We’re in the process of transitioning from an electric stove to a gas stove.
That single, harmless sounding sentence contains six months worth of price shopping, no-show workmen, and enough angst to take us to the end of 2017 and halfway into 2018.
Let me explain.
This may take awhile, so grab yourself some popcorn, cancel all appointments for the day, and pull up a lawn chair.
First, let’s address the most obvious question in any logical mind: This sounds reminiscent of last week’s tirade about an “almost lightning strike” that was another over-dramatized event over pretty much nothing.
I assure you, it’s worse than any actual lightning strike because at least the lightning itself could’ve cooked something.
Without a stove, I’m stuck with rubbing two sticks together, using the electric fireplace, or eating Chinese takeout the rest of my life.
None of these options float my boat.
But let me be clear, it’s not as if I’m some gourmet chef. I consider heating up two mugs of water for tea “entertaining.”
I just like cooking with gas when I do.
If you’re a fan of home improvement shows where people upgrade from a straw hut to a mansion worthy of royalty – all within seven days – while flirting with a pair of hot twin brothers, you may also be thinking: sounds like fun to me.
Then there’s also the “hilarious” banter and dancing in the kitchen followed by hammering down drywall like Jack Nicholson in The Shining.
That is… until you discover an old photograph stuck in a wall, which unleashes an evil spirit that ends up haunting your house and you have to move out anyway.
But I digress.
In general, home improvement shows are about as reality based as Star Wars.
In real life, you face weeks of waiting, shopping, dealing with workmen with butt cleavage and everything taking three times longer to complete than promised.
Switching from an electric stove to a gas model is not simply a matter of buying a different stove.
Not even close.
Buying the stove itself was the easiest part. It’s been in a box in our living room for about six weeks now so I can personally vouch for that.
We needed to first hire someone to install the gas lines. Estimates ranged from $400 to $2,400 for the same job.
And no, I’m not exaggerating by a single dollar.
So after three estimates, weeks of waiting, and two shoebox size holes in the wall to run the lines, we finished step ONE.

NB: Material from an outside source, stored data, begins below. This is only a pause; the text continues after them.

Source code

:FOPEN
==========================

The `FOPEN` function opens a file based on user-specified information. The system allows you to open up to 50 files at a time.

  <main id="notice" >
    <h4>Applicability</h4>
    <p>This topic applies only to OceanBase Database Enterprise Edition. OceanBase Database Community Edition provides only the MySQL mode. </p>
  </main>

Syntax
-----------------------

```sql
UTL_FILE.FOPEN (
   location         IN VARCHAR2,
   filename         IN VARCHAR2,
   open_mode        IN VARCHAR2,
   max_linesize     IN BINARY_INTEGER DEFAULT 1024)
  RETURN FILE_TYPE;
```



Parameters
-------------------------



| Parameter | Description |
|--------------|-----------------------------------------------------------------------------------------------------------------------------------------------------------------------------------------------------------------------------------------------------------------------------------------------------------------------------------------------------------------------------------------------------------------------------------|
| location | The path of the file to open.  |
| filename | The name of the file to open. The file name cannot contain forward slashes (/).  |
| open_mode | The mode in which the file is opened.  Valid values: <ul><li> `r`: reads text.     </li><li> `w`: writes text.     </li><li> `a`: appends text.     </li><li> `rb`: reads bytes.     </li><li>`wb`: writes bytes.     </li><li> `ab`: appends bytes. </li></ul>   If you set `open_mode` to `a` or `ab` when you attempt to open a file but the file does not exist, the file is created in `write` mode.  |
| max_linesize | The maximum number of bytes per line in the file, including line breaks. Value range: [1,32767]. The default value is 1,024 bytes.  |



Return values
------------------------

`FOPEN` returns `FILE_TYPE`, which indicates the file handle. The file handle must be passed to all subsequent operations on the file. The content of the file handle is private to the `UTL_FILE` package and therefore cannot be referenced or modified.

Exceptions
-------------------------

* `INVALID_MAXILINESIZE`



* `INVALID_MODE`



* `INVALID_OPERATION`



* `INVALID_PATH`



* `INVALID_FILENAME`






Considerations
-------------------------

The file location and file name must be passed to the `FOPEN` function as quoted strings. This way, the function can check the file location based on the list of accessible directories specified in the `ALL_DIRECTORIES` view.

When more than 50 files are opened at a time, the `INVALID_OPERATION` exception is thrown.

It’s the only time I’ve ever been happy to say the words, “I have gas.”
Then there’s the installation of the stove itself.
Again, each estimate varied ridiculously, and one told us we now need a cabinet maker to tear down the front of the counter to fit in the stove.
Oh, I forgot to mention the problem with the downdraft. I’ll leave that up to your imagination based on what I’ve already said.
As it stands now, by the time you read these words the stove may actually be installed. But that may just be crazy talk.
Since this is a fitness blog — now an award-winning one, by the way! – here’s where I connect these two seemingly distant topics.
The common thread: simplicity.
You should not need to consult 15 different books, seven personal trainers, a boatload of articles and sources to replace a stove OR put together a simple workout routine.
The exception may be if you’re an Olympic athlete. In that case yes, you’ll want a team to help you structure a nutrition plan and workout that enable you to stand on that center podium.
Let’s assume you just want a basic plan on which you can build.
Here’s how to distill it down to the bare bones…
The American College of Sports Medicine defines resistance training as: A form of physical activity that is designed to improve muscular fitness by exercising a muscle or a muscle group against external resistance.
This may be your own body weight (push-ups, pull-ups, planks, etc.), or the use of dumbbells, kettlebells, fitness tubing, sandbags, barbells, buckets of water or cans of soup.
Whatever it takes, as long as you include all major muscle groups (chest, back, shoulders, arms, legs, glutes, core) and work beyond your comfort zone a bit.
Reps: 12 to 15 for two to three sets
Strive for five to six days a week of 30 minutes of activity. You don’t need to do a full half hour at once; you get the same heart health benefits in three, 10-minute mini bouts of cardio.
If you don’t have time to do a structured walking workout, for example, park 10 minutes from work and you can count the walk each way for ⅔ of your workout. Just add another 10 minutes at some point and you’re golden.
You can also mix cardio and resistance training, but you’ll need to keep moving to maintain a cardio level heart rate.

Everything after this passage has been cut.